According to NIK, tasks performed in both systems are so similar that they should be integrated. The more so because they use similar criteria towards applicants - disability evaluation and capacity or incapacity for work. Their merger would eliminate e.g. the need for pensioners to participate in yet another administrative proceeding in order to acquire some rights and allowances that disabled persons are entitled to.
In a minimum scope did ZUS branches use their rights to adjudicate on whether vocational retraining is justified in disability cases (less than 1 percent). That was the case despite the fact that more than 30 percent of persons applying for disability living allowance were not older than 50 years. Only a small percentage of persons receiving training allowance underwent vocational retraining (about 15 percent). Reason? The lack of money for training programmes and courses, as well as no determination of the persons receiving the training allowance. According to NIK, ZUS’ cooperation with the training organisers proved ineffective. The provisions of the Training Allowance Act were dead because the vocational rehabilitation could not be used in reality.
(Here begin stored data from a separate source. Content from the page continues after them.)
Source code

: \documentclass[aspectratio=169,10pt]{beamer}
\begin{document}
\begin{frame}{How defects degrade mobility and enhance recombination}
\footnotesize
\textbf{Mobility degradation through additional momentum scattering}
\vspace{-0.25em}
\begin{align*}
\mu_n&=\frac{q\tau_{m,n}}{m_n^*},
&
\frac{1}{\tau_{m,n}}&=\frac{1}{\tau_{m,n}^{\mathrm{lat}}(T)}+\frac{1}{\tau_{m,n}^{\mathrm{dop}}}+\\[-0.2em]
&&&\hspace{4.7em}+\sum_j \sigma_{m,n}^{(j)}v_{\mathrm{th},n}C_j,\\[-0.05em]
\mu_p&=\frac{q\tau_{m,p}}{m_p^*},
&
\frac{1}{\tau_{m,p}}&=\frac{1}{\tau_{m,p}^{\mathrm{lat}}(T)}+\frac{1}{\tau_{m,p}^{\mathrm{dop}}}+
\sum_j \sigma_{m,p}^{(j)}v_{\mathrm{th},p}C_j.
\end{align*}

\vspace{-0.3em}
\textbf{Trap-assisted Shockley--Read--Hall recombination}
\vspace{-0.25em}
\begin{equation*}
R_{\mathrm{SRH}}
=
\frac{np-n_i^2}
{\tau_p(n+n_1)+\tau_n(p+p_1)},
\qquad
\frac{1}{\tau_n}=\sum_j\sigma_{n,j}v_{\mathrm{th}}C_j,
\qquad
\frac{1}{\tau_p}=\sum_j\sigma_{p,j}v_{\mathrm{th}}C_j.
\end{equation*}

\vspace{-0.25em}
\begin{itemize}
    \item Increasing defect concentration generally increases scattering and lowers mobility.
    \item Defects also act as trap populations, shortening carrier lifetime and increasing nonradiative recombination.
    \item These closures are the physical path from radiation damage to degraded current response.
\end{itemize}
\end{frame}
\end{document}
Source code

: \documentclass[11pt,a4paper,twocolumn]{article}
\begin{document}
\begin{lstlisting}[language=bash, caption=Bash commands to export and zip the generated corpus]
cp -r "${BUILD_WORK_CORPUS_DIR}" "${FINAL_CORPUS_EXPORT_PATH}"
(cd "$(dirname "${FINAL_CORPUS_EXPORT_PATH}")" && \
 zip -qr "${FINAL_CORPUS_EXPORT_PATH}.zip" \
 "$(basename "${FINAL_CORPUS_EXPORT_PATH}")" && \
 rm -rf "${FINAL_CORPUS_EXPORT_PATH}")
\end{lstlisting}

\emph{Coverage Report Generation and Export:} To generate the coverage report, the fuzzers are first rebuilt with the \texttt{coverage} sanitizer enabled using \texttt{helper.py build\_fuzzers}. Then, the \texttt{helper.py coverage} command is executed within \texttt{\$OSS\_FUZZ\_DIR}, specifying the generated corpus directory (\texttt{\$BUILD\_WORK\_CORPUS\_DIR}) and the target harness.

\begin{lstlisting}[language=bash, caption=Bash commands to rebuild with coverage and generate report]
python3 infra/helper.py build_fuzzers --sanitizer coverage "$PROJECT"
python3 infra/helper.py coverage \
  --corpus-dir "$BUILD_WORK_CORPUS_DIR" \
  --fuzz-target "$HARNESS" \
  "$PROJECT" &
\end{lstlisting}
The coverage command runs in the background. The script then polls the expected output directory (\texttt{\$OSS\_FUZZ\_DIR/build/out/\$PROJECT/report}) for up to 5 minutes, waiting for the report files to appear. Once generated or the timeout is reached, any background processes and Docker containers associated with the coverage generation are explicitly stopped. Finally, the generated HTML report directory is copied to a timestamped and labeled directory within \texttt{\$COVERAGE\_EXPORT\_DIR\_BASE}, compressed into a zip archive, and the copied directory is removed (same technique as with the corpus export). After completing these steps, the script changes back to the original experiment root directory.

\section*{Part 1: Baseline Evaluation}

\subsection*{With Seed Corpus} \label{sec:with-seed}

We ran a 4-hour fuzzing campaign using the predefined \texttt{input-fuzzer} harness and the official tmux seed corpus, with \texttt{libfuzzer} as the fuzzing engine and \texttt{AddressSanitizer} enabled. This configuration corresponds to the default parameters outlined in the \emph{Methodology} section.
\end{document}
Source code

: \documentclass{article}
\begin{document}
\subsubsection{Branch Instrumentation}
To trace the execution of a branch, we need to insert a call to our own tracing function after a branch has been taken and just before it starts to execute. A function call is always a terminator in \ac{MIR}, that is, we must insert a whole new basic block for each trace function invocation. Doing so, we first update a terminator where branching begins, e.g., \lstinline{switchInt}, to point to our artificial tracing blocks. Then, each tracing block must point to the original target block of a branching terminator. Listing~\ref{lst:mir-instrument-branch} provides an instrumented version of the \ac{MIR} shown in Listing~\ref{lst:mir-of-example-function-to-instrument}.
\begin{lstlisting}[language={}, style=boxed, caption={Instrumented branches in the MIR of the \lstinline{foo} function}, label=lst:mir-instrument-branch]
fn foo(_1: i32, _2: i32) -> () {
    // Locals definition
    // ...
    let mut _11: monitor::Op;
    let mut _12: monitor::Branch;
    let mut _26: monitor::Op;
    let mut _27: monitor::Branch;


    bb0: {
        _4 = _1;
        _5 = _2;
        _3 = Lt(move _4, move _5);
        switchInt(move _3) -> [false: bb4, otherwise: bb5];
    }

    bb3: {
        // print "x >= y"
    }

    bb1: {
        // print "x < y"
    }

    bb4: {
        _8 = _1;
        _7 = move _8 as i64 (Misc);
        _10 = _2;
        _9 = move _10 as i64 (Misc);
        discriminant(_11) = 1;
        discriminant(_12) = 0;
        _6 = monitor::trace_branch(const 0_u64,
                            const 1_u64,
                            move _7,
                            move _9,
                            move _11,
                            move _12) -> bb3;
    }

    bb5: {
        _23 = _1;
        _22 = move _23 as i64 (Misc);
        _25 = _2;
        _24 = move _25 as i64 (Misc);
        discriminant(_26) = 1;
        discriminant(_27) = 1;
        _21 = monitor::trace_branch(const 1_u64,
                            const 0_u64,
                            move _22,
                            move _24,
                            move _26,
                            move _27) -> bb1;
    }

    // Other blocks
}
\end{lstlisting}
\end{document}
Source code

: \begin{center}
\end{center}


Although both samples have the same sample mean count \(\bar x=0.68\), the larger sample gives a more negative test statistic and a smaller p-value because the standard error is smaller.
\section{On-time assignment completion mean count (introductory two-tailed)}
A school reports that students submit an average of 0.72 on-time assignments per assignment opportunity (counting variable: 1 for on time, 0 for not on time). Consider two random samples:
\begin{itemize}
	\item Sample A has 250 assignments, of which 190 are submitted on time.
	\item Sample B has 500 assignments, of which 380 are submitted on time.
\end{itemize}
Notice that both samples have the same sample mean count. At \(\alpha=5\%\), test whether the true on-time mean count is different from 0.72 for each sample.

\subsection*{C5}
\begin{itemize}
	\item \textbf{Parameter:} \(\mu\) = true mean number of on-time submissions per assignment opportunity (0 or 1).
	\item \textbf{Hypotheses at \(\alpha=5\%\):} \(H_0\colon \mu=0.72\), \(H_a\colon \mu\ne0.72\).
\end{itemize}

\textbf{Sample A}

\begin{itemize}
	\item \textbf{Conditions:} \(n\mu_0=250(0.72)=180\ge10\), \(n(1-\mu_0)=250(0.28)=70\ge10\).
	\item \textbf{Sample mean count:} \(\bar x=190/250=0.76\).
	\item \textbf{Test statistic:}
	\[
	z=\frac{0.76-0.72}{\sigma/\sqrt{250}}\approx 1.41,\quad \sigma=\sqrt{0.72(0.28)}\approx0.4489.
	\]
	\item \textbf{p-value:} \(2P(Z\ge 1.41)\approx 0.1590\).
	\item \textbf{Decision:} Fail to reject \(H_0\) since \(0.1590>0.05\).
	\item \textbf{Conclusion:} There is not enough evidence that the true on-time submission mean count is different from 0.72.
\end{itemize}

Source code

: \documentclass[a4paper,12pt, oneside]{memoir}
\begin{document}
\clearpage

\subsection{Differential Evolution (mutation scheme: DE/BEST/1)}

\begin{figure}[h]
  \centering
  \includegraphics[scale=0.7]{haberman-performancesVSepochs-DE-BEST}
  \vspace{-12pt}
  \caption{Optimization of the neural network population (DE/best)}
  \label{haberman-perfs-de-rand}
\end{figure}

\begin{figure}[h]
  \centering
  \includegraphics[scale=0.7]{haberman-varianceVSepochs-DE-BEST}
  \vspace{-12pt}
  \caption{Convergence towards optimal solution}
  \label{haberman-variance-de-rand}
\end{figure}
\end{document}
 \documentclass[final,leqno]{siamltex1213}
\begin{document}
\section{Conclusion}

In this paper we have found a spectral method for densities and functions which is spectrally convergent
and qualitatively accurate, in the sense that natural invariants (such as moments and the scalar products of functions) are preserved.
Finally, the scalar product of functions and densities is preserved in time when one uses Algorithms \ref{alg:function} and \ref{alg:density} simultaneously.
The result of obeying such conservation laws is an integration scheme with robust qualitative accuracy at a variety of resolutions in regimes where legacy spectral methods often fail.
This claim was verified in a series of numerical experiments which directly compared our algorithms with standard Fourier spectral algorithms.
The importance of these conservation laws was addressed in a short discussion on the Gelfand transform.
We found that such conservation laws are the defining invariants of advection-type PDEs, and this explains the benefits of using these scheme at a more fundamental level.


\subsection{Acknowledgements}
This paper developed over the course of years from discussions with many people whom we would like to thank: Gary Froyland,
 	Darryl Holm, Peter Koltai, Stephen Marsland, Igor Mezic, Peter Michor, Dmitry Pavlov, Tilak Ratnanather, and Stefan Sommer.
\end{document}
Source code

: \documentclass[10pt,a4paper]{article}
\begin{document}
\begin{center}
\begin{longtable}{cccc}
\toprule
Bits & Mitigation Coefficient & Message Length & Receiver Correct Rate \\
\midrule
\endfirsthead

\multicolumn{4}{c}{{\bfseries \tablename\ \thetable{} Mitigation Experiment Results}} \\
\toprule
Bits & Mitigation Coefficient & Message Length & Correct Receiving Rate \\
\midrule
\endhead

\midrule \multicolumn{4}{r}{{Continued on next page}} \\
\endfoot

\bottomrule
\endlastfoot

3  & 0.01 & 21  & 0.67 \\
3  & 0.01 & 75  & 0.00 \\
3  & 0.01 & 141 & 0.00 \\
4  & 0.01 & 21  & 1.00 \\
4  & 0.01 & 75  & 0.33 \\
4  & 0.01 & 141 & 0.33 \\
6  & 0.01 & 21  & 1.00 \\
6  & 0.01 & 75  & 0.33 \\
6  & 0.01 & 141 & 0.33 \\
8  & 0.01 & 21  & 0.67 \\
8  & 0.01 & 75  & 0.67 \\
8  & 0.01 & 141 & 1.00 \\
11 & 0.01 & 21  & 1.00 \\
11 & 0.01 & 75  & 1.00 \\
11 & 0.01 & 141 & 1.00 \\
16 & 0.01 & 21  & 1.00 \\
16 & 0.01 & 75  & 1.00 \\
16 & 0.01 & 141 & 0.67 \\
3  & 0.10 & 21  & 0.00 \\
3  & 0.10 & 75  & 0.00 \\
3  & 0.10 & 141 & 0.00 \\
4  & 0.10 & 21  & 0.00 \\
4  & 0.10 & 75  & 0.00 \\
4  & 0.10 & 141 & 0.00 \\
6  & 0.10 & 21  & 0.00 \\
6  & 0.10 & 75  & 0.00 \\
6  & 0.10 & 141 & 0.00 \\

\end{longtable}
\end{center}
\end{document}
It was a common practice of disability adjudication bodies that decisions were issued by physicians who were not specialists in a given area. Besides, advice of consultant doctors was sought too rarely (in ZUS it was only in 6.5 percent of cases). Specialist examinations were resorted to not very often, either. Nearly 40 percent of poviat teams did not send individuals to disability evaluation examinations. As a consequence, more than 1/3 disability decisions are revoked or changed in the appeal proceedings, and this is done based on the analysis of the same documentation. In these circumstances the activity of disability adjudication bodies provides no guarantee that public money is spent in a rational way and allowances are given to eligible persons. In the period 2010-2012 (first half), the disability adjudication costs at ZUS totalled PLN 487 million and the expenses on the activity of disability evaluation teams at the poviat and province levels were PLN 236 million (in reality the teams’ operation costs are higher as part of them is covered by local governments).